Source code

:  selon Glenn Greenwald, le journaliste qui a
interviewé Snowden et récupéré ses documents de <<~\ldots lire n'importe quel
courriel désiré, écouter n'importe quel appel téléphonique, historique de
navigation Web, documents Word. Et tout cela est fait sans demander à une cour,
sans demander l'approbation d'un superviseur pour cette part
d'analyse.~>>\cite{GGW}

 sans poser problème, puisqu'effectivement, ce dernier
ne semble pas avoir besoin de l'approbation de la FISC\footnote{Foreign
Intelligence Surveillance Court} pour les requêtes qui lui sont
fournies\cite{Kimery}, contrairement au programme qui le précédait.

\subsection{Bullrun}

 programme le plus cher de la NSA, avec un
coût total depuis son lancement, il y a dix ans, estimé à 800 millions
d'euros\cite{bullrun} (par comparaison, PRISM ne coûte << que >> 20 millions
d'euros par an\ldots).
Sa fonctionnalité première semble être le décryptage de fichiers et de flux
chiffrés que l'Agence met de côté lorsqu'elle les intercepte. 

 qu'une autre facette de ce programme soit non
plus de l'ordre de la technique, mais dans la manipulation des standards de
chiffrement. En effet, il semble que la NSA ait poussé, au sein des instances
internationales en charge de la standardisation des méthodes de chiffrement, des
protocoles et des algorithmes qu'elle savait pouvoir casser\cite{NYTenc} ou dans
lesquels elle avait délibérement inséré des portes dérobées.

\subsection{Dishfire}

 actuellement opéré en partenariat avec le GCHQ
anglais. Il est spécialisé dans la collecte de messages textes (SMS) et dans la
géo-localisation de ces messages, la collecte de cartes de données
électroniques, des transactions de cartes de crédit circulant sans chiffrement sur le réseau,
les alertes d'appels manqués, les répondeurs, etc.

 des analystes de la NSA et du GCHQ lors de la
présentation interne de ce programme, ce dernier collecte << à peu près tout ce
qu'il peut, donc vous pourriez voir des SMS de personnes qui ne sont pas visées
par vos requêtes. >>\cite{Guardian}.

• [TASK TO COMPLETE]
Every line with "sont" in it should be copied from the entries above.

• [WRITTEN ANSWER]
Intelligence Surveillance Court} pour les requêtes qui lui sont
qu'il peut, donc vous pourriez voir des SMS de personnes qui ne sont pas visées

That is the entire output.